When she raised the same worry a year later, teachers dismissed her again, the mother said.

“There came a point where I said, ‘No. This has to stop,’ ” the mother recalled through a Spanish interpreter. “They were telling me, ‘She is coming from another culture, another language; she just needs time to adjust.’ And I knew something else was going on.”

Frequently, experts say, English learners who struggle are not referred for evaluation of potential learning disabilities, or face long delays, because of misunderstandings and missed signals. (They are also overdiagnosed with some disorders.) Most teachers lack the training to identify disabilities in new English speakers, and diagnostic tools are less accurate when they aren’t administered in a student’s native language, or adapted for limited English.

“Too often, an issue is swept aside as an ‘English learner problem’ when it’s actually a disability,” Wong said.

Among all Boston students in 2019, 21 percent needed special education. But among 357 English learners with limited schooling in their native countries, only 2 percent — seven students — had identified disabilities, according to a review by the nonprofit group Multicultural Education Training and Advocacy.

School administrators have at times told teachers, incorrectly, that new immigrants can’t be referred for evaluation until they learn more English, according to advocates.

“A lot of leaders don’t know the laws that govern students’ rights,” said Claudia Rinaldi, a Lasell University education professor who has studied English learners with disabilities.

It took the mother from Colombia more than two years to get her daughter help. Finally — after she paid for her own testing — the school moved her child into a smaller class with more one-on-one instruction, said the mother, and provided her with an IEP, as required by law.

But even then, the mother did not learn the details. In another violation of the law, the school gave her a copy of the IEP in English, she said — not her native Spanish.
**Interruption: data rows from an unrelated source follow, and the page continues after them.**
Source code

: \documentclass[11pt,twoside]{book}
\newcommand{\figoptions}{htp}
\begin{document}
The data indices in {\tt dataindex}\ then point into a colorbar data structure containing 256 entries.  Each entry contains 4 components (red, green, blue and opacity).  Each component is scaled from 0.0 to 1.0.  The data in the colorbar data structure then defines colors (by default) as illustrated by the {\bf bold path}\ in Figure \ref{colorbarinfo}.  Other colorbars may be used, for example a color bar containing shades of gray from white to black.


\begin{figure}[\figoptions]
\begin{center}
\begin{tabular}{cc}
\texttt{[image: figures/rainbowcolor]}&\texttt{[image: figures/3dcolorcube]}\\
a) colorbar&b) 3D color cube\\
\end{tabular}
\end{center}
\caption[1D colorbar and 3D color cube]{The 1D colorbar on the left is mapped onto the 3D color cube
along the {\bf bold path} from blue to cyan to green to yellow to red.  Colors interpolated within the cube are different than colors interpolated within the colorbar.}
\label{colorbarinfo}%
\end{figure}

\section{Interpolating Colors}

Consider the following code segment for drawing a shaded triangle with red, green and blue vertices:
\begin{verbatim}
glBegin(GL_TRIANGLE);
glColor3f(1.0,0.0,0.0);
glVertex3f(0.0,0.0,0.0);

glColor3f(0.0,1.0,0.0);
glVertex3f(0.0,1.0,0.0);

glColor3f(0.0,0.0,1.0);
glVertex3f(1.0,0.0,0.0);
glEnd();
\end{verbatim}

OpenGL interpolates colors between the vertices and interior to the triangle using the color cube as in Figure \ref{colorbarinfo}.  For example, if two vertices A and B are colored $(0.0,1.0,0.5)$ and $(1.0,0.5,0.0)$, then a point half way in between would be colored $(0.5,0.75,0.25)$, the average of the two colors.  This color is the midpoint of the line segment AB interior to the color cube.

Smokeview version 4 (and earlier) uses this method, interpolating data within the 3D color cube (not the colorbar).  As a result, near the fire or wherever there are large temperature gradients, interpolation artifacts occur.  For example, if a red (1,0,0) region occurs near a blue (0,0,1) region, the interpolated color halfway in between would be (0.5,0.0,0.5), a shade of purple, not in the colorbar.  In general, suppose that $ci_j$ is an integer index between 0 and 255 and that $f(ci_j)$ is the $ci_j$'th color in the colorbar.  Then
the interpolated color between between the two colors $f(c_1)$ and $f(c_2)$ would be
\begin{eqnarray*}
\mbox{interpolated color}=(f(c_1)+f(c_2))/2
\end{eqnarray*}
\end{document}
After four years of despairing at his son’s lack of progress, Wu asked that the fifth-grader be sent to a different school. At Orchard Gardens K-8 School in Roxbury, the boy still lacked classroom support in his native Chinese, but teachers and counselors used interpreters to connect with his family.

Still, Wu saw social and academic problems that he linked to his son’s English-only placements.

“I was naïve,” he says now, “not to ask for what we needed in writing.”

To help families like his, the district needs clear, consistent protocols for supporting students with dual needs. But constant churn in leadership makes the necessary changes harder to achieve.

In the past 15 years, Boston’s schools have been led by seven different superintendents. The result is a series of aborted overhauls, “so we’re facing the same problems we were 20 years ago,” said Rinaldi.

Current Superintendent Brenda Cassellius plans to boost multilingual education, family engagement, and native language support, with investments in new translation tools, family liaisons, and social workers. But advocates say the district also needs a specific plan for English learners with disabilities, laying out what must change and who will oversee it.

“I’m worried that we’re not going to offer the kind of programs everyone around the country knows are needed,” Uriarte said. “We’re 15 or 20 years behind, and we’re asking kids to pay the price.”


If Boston does find new ways to help English learners with disabilities, the change will come too late for Wu’s son, who is a senior in high school now.

“For all of my advocacy, my son did not learn what he needed to learn,” said the father.

That failure ripples forward, he said: The less schools invest in children like his, the more support they require as adults.

After four years, he still doesn’t know what kind of classroom his son is taught in at Madison Park Vocational High School, or whether the teen is still considered an English learner. And though he has repeatedly asked the high school to help his son prepare for the workforce, Wu said, he has seen no evidence of vocational training.

He fears for his son’s future, and wonders at the system that let him fall through its cracks.

“I trusted them,” he said. “But no one recognized his needs. . . . I don’t understand why the schools could not do more.”